Ich denke, für solch eine Aufgabe bietet sich am ehesten AfterEffects an, da Du dort Animationspfade definieren kannst!

Du kannst in AE zum Beispiel ein Objekt (schwarzer Balken) definieren und diesen per Animationspfad immer über die Augen der Person setzen.
Natürlich musst Du immer wieder Stützpunkte definieren um den Balken immer an der richtigen Position zu halten, wenn sich die Person in der Szene bewegt! Die Zwischenpunkte werden dann gerechnet!


----------



## BubiBohnensack (24. September 2002)

Ich habe hier auf diesem Board sogar schon mal ein Tutorial dafür gemacht...in AfterEffects.


----------



## BubiBohnensack (24. September 2002)

Hier noch einmal der Link


----------



## dr.Rasmusen (24. September 2002)

*DANKE !*

Echt nett von Dir , das Tutorial ist echt erste Sahne !


----------



## goela (24. September 2002)

So kennen und "lieben" wir ihn! Macht eben keine halben Sachen!


----------



## BubiBohnensack (24. September 2002)

Hehe danke.

Ich stelle mir einfach immer vor, was wäre, wenn ich derjenige wäre, der Hilfe braucht. Dann geht es und ich denke auch, es ist verständlich.


----------



## MoMo (27. September 2002)

Und wie geht das mit den verpixelten Gesichtern?


----------



## BubiBohnensack (27. September 2002)

Nimm doch einfach Unschärfe. Ich mache bei Bedarf nachher nochmal ein Tutorial.


----------



## MoMo (27. September 2002)

Ist dann aber nicht verpixelt  
Aber auch egal.


----------



## BubiBohnensack (27. September 2002)

You have to set your screen to 1280x960 Pixels to view in best quality! Also DivX5.02 and WinRar is required...

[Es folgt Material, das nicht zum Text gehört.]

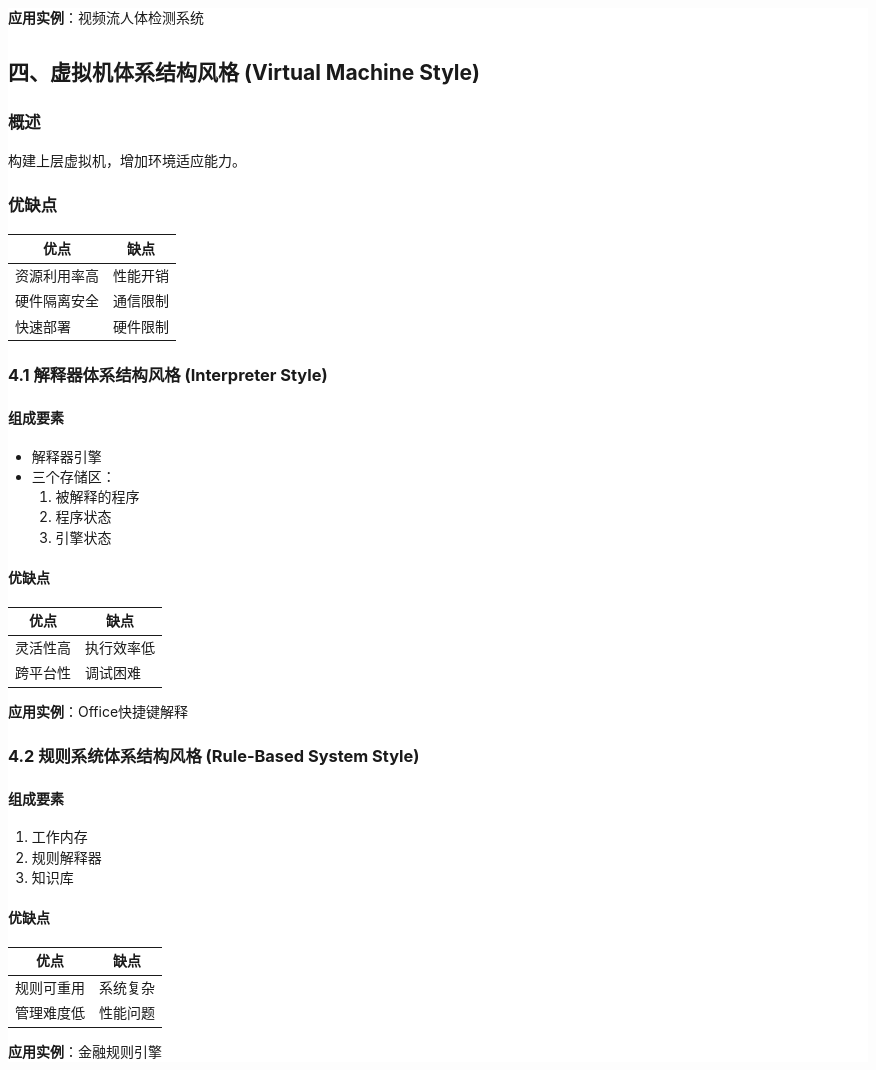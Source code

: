 ​**应用实例**​：视频流人体检测系统

## 四、虚拟机体系结构风格 (Virtual Machine Style)

### 概述
构建上层虚拟机，增加环境适应能力。

### 优缺点
| 优点 | 缺点 |
|------|------|
| 资源利用率高 | 性能开销 |
| 硬件隔离安全 | 通信限制 |
| 快速部署 | 硬件限制 |

### 4.1 解释器体系结构风格 (Interpreter Style)

#### 组成要素
- 解释器引擎
- 三个存储区：
  1. 被解释的程序
  2. 程序状态
  3. 引擎状态

#### 优缺点
| 优点 | 缺点 |
|------|------|
| 灵活性高 | 执行效率低 |
| 跨平台性 | 调试困难 |

​**应用实例**​：Office快捷键解释

### 4.2 规则系统体系结构风格 (Rule-Based System Style)

#### 组成要素
1. 工作内存
2. 规则解释器
3. 知识库

#### 优缺点
| 优点 | 缺点 |
|------|------|
| 规则可重用 | 系统复杂 |
| 管理难度低 | 性能问题 |

​**应用实例**​：金融规则引擎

Passwort wegen Trafficbegrenzung auf Anfrage.


----------



## MoMo (28. September 2002)

Please do not write in English if it's also possible to talk about in German!
Otherwise there'll be a lots of miss-understandings and troubles.

Videos on PC-interfaces should always made at 1024x768 screens because of non-highresolution tfts!

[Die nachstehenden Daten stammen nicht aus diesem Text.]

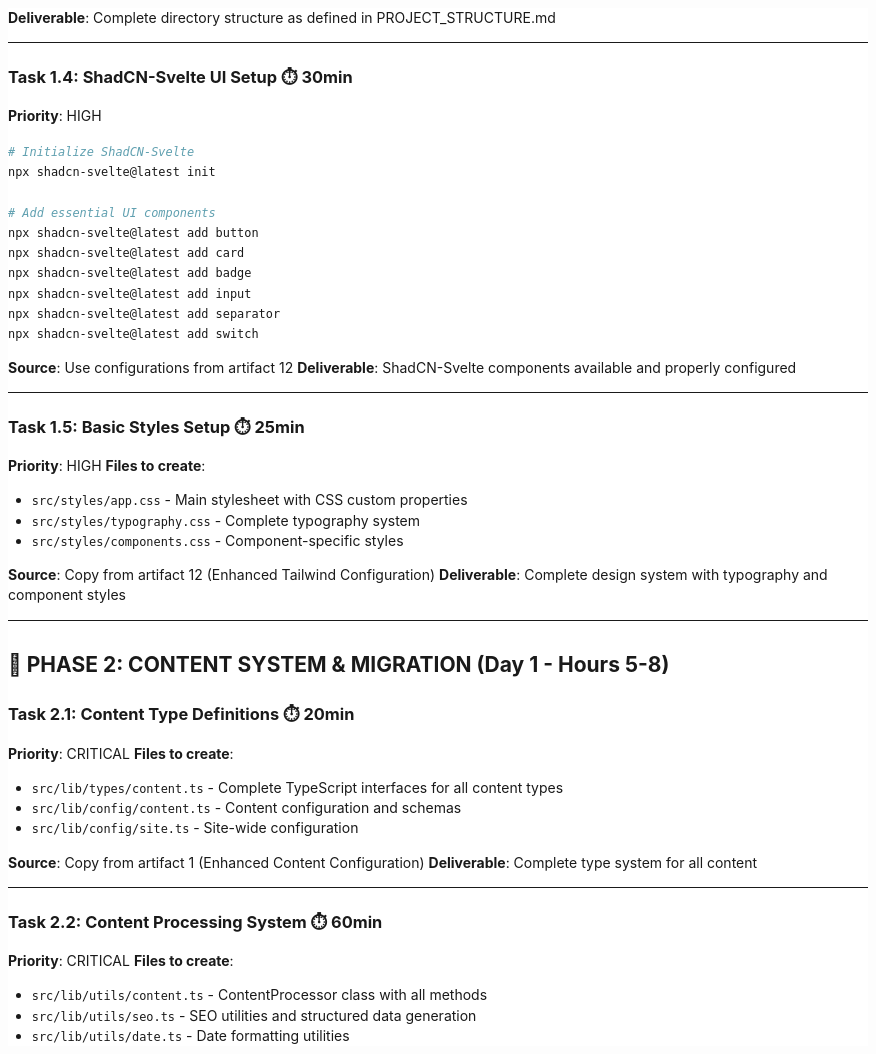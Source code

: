 **Deliverable**: Complete directory structure as defined in PROJECT_STRUCTURE.md

---

### Task 1.4: ShadCN-Svelte UI Setup ⏱️ 30min
**Priority**: HIGH
```bash
# Initialize ShadCN-Svelte
npx shadcn-svelte@latest init

# Add essential UI components
npx shadcn-svelte@latest add button
npx shadcn-svelte@latest add card  
npx shadcn-svelte@latest add badge
npx shadcn-svelte@latest add input
npx shadcn-svelte@latest add separator
npx shadcn-svelte@latest add switch
```

**Source**: Use configurations from artifact 12
**Deliverable**: ShadCN-Svelte components available and properly configured

---

### Task 1.5: Basic Styles Setup ⏱️ 25min
**Priority**: HIGH
**Files to create**:
- `src/styles/app.css` - Main stylesheet with CSS custom properties
- `src/styles/typography.css` - Complete typography system
- `src/styles/components.css` - Component-specific styles

**Source**: Copy from artifact 12 (Enhanced Tailwind Configuration)
**Deliverable**: Complete design system with typography and component styles

---

## 🎯 **PHASE 2: CONTENT SYSTEM & MIGRATION (Day 1 - Hours 5-8)**

### Task 2.1: Content Type Definitions ⏱️ 20min
**Priority**: CRITICAL
**Files to create**:
- `src/lib/types/content.ts` - Complete TypeScript interfaces for all content types
- `src/lib/config/content.ts` - Content configuration and schemas
- `src/lib/config/site.ts` - Site-wide configuration

**Source**: Copy from artifact 1 (Enhanced Content Configuration)
**Deliverable**: Complete type system for all content

---

### Task 2.2: Content Processing System ⏱️ 60min
**Priority**: CRITICAL
**Files to create**:
- `src/lib/utils/content.ts` - ContentProcessor class with all methods
- `src/lib/utils/seo.ts` - SEO utilities and structured data generation
- `src/lib/utils/date.ts` - Date formatting utilities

And naturally - very thanks!


Regards
MoMo


----------



## BubiBohnensack (28. September 2002)

> 1024x768



Zu klein für AfterEffects. Hast du es dir wenigstens angeschaut?


----------



## MoMo (28. September 2002)

> _Original geschrieben von BubiBohnensack _
> *
> 
> Zu klein für AfterEffects. Hast du es dir wenigstens angeschaut? *


Ich muss damit arbeiten , leider.
Ist das dein PC, da? *Sehr* ordentlich. Mach' gleich mal ein Bild von meiner Arbeitsumgebung *hähäh*


----------



## BubiBohnensack (28. September 2002)

Jo, das ist mein Schreibtisch mit einem unktenntlich gemachten Telefon  

Du kannst dir das ganze Video auch anschauen (SmallTalkforum -> Eure Zimmer)


----------